Ø Letak Geografis dan Batas Wilayah
Secara geografis Provinsi Kepulauan Riau terletak diantara 5o Lintang Utara – 1o lintang selatan dan 101o – 109o Bujur Timur. Luas wilayah secara keseluruhan adalah 8.084,01 km2. Batas wilayah :
Utara     = Laut cina selatan dan selat singapura
Selatan = selat karimata
Barat     = selat berhala
Timur    = selat karimata

Ø Komposisi Penganut Agama
a. Islam = 92%
b. Kristen = 2,8 %
c. Hindu = 0,0046%
d. Budha = 4,6%

Ø Bahasa dan Suku Bangsa
Bahasa yang digunakan adalah bahasa melayu riau, tetapi sebagian besar masyarakat menggunakan bahasa Indonesia sebagai bahasa pengantar sehari-hari. Sementara suku bangsa yang mendiami wilayah provinsi kepulauan riau adalah suku melayu, suku bugis dan lain-lain.

2.  SITUS - SITUS SEJARAH

ü Situs Insitu
·         Masjid Sultan Riau

               

Masjid Raya Sultan Riau adalah salah satu obyek wisata sejarah termasyhur yang berada di Pulau Penyengat, Propinsi Kepulauan Riau. Masjid ini mulai dibangun ketika pulau ini dijadikan sebagai tempat tinggal Engku Puteri Raja Hamidah, istri penguasa Riau waktu itu, Sultan Mahmudsyah (1761—1812 M).

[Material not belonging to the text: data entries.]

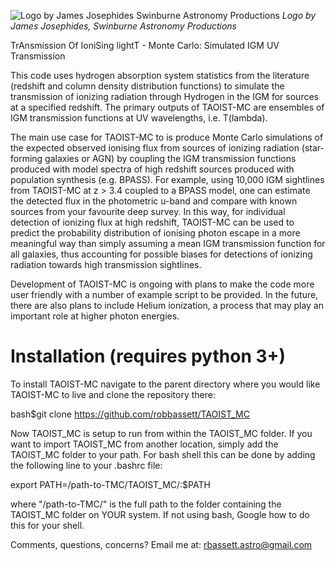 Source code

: ![Logo by James Josephides Swinburne Astronomy Productions](/TMClogo.png)
*Logo by James Josephides, Swinburne Astronomy Productions*

TrAnsmission Of IoniSing lightT - Monte Carlo: Simulated IGM UV Transmission

This code uses hydrogen absorption system statistics from the literature (redshift and column density distribution functions)
to simulate the transmission of ionizing radiation through Hydrogen in the IGM for sources at a specified redshift. 
The primary outputs of TAOIST-MC are ensembles of IGM transmission functions at UV wavelengths, i.e. T(lambda).

The main use case for TAOIST-MC to is produce Monte Carlo simulations of the expected observed ionising
flux from sources of ionizing radiation (star-forming galaxies or AGN) by coupling the IGM transmission functions produced
with model spectra of high redshift sources produced with population synthesis (e.g. BPASS). For example, using 10,000 IGM
sightlines from TAOIST-MC at z > 3.4 coupled to a BPASS model, one can estimate the detected flux in the photometric u-band
and compare with known sources from your favourite deep survey. In this way, for individual
detection of ionizing flux at high redshift, TAOIST-MC can be used to predict the probability distribution of ionising
photon escape in a more meaningful way than simply assuming a mean IGM transmission function for all galaxies, thus accounting
for possible biases for detections of ionizing radiation towards high transmission sightlines.

Development of TAOIST-MC is ongoing with plans to make the code more user friendly with a number of example script to be
provided. In the future, there are also plans to include Helium ionization, a process that may play an important role at 
higher photon energies.

# Installation (requires python 3+)

To install TAOIST-MC navigate to the parent directory where you would like TAOIST-MC to live and clone the repository there:

bash$git clone https://github.com/robbassett/TAOIST_MC

Now TAOIST\_MC is setup to run from within the TAOIST\_MC folder. If you want to import TAOIST_MC from another location, simply add the TAOIST\_MC folder to your path. For bash shell this can be done by adding the following line to your .bashrc file:

export PATH=/path-to-TMC/TAOIST_MC/:$PATH

where "/path-to-TMC/" is the full path to the folder containing the TAOIST\_MC folder on YOUR system. If not using bash, Google how to do this for your shell.





Comments, questions, concerns? Email me at: rbassett.astro@gmail.com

Masjid dengan ketebalan dinding mencapai 50 cm ini adalah bangunan istimewa yang wajib dilindungi, karena merupakan satu-satunya peninggalan Kerajaan Riau-Lingga yang masih utuh. Luas keseluruhan kompleks masjid ini sekitar 54,4 x 32,2 meter. Bangunan induknya berukuran 29,3 x 19,5 meter, dan ditopang oleh empat tiang. Lantai bangunannya tersusun dari batu bata yang terbuat dari tanah liat. Di halaman masjid, terdapat dua buah rumah sotoh yang diperuntukkan bagi musafir dan tempat menyelenggarakan musyawarah. Selain itu, di halaman masjid juga terdapat dua balai, tempat menaruh makanan ketika ada kenduri dan untuk berbuka puasa ketika bulan Ramadhan tiba.

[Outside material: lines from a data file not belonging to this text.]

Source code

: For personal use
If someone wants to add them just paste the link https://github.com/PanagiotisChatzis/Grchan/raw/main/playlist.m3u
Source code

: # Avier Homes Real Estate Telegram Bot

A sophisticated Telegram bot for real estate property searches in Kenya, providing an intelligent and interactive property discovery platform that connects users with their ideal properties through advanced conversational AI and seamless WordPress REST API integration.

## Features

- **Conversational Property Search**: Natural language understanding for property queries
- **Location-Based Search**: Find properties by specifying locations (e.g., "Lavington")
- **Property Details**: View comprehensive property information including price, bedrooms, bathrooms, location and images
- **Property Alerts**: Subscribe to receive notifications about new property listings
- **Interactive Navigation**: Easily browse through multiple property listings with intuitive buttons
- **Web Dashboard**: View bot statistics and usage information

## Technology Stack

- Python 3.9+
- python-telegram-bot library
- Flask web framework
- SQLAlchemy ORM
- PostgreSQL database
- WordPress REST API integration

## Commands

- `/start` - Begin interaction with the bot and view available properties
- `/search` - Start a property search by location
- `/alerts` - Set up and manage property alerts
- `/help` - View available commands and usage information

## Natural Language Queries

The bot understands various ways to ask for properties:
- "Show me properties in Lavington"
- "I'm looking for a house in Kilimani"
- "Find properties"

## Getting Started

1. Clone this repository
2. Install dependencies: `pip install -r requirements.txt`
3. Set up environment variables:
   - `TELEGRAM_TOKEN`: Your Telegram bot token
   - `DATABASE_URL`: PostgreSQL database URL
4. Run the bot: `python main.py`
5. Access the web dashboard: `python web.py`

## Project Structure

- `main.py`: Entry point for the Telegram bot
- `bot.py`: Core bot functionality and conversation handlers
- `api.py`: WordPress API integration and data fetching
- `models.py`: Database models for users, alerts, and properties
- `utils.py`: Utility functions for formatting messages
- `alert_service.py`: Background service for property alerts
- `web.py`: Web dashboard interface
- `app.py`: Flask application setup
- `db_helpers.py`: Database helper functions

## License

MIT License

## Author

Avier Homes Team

masjid ini bergaya India, karena tukang-tukang yang membuat bangunan utamanya adalah orang-orang India yang didatangkan dari Tumasik (Singapura). Namun, dilihat dari bentuk bangunan utama dan bagian-bagian yang mendukungnya, arsitektur masjid ini merupakan perpaduan dari berbagai gaya, yaitu Arab, India, dan Melayu. Dalam dua kali pameran masjid pada Festival Istiqlal di Jakarta tahun 1991 dan 1995, Masjid Sultan Riau ini ditetapkan sebagai masjid pertama di Indonesia yang memakai kubah di atapnya.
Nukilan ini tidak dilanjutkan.